# REQUIRED ACTION:
An exact copy of the lines from the one containing "contains a copy of the main memory data" through the last line below is required; include both of those lines and no others.

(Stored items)
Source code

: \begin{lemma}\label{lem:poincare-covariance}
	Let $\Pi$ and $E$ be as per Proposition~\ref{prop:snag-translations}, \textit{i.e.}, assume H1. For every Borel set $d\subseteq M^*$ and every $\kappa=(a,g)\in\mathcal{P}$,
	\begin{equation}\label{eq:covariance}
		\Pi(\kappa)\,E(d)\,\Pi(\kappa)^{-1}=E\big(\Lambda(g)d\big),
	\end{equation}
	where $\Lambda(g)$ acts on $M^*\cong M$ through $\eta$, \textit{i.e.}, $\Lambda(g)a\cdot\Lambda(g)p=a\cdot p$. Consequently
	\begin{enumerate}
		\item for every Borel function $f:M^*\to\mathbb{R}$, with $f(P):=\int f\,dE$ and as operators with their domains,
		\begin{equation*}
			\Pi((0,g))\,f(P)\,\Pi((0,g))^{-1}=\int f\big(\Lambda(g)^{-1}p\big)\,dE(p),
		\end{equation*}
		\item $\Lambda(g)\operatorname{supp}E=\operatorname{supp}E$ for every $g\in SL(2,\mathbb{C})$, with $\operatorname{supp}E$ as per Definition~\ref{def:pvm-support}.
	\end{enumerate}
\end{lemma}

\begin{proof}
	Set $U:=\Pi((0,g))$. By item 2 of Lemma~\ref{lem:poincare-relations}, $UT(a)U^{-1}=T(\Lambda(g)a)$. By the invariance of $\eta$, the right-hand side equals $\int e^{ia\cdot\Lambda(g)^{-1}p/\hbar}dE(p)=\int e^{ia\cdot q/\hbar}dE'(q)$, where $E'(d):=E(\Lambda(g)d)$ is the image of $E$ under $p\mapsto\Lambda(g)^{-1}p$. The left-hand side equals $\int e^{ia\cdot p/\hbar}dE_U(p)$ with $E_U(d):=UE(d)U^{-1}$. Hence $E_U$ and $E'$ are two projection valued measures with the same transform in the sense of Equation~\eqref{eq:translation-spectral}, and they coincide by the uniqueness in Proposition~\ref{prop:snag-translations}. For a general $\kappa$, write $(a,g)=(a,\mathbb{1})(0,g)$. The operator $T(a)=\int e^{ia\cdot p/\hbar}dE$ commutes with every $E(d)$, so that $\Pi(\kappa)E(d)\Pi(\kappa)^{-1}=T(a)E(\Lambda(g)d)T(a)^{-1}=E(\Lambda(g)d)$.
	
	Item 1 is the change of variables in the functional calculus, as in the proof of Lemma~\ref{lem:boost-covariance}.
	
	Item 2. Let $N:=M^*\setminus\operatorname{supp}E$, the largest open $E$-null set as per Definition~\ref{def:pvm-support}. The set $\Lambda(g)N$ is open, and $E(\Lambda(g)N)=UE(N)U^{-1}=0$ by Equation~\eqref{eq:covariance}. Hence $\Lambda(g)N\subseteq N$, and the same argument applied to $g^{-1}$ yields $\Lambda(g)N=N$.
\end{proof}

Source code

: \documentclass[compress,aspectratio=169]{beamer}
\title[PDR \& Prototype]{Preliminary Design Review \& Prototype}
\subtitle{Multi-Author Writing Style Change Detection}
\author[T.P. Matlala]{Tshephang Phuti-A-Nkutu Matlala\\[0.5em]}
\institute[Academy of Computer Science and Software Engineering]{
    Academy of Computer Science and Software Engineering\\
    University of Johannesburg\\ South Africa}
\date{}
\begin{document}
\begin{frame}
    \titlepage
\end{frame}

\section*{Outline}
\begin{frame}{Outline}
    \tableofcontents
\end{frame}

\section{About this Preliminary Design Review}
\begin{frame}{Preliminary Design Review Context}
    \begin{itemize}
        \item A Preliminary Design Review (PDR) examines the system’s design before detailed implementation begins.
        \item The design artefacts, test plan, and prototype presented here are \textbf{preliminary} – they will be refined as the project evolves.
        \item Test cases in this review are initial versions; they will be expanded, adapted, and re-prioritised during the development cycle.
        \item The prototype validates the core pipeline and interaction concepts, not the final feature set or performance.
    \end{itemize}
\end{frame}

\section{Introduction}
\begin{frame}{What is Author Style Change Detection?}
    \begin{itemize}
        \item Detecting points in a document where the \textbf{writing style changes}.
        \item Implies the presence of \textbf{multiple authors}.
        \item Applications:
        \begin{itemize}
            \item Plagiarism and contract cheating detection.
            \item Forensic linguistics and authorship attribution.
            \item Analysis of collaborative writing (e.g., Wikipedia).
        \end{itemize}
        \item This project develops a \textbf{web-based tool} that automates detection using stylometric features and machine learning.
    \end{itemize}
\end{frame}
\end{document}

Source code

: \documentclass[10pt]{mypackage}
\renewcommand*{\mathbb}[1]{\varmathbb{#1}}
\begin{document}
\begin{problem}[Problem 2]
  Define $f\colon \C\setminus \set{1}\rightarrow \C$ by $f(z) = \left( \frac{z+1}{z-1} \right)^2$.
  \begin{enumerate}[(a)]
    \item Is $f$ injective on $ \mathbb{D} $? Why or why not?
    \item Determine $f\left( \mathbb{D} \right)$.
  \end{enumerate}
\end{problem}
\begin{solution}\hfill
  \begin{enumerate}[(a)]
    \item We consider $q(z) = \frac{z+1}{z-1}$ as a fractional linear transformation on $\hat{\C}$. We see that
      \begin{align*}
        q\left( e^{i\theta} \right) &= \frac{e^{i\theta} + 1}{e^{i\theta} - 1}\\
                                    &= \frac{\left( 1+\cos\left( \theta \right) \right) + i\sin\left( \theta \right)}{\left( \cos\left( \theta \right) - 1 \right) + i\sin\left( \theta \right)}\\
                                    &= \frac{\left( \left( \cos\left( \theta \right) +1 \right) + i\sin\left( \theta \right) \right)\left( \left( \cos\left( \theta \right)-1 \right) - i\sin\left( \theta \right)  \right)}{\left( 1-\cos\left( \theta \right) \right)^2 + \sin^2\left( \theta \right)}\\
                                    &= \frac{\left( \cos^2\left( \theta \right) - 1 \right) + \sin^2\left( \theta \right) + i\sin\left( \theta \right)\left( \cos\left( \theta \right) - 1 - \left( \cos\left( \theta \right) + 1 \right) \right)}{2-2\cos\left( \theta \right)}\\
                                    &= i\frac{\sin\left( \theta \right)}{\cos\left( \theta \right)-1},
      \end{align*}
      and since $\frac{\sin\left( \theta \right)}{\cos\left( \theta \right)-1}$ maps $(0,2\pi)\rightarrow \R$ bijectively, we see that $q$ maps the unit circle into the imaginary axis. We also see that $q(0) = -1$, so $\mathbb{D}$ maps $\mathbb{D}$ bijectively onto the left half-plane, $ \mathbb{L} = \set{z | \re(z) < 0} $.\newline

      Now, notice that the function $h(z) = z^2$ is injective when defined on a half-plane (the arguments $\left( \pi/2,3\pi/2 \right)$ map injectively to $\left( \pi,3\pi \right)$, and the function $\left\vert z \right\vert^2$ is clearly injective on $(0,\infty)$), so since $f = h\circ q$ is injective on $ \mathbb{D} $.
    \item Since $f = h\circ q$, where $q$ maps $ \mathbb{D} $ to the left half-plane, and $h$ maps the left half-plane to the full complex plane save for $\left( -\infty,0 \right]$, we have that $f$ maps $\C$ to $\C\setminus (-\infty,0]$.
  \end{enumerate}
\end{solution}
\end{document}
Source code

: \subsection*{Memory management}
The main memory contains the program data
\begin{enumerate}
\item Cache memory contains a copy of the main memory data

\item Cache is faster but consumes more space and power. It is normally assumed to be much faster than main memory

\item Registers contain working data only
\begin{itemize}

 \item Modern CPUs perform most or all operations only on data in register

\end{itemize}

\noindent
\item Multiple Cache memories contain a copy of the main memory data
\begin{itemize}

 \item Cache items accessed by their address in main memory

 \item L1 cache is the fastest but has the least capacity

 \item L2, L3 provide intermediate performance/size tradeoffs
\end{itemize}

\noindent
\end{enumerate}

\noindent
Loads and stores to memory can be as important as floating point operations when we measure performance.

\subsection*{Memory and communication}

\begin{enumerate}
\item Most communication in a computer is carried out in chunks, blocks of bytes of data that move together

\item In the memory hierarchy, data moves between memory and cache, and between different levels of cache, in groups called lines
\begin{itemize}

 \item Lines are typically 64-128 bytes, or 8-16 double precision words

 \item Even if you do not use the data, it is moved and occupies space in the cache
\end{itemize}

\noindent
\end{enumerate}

# RESPONSE TO THIS TASK:
\item Cache memory contains a copy of the main memory data

\item Cache is faster but consumes more space and power. It is normally assumed to be much faster than main memory

\item Registers contain working data only
\begin{itemize}

 \item Modern CPUs perform most or all operations only on data in register

\end{itemize}

\noindent
\item Multiple Cache memories contain a copy of the main memory data
\begin{itemize}

 \item Cache items accessed by their address in main memory

 \item L1 cache is the fastest but has the least capacity

 \item L2, L3 provide intermediate performance/size tradeoffs
\end{itemize}

\noindent
\end{enumerate}

\noindent
Loads and stores to memory can be as important as floating point operations when we measure performance.

\subsection*{Memory and communication}

\begin{enumerate}
\item Most communication in a computer is carried out in chunks, blocks of bytes of data that move together

\item In the memory hierarchy, data moves between memory and cache, and between different levels of cache, in groups called lines
\begin{itemize}

 \item Lines are typically 64-128 bytes, or 8-16 double precision words

 \item Even if you do not use the data, it is moved and occupies space in the cache
\end{itemize}

\noindent
\end{enumerate}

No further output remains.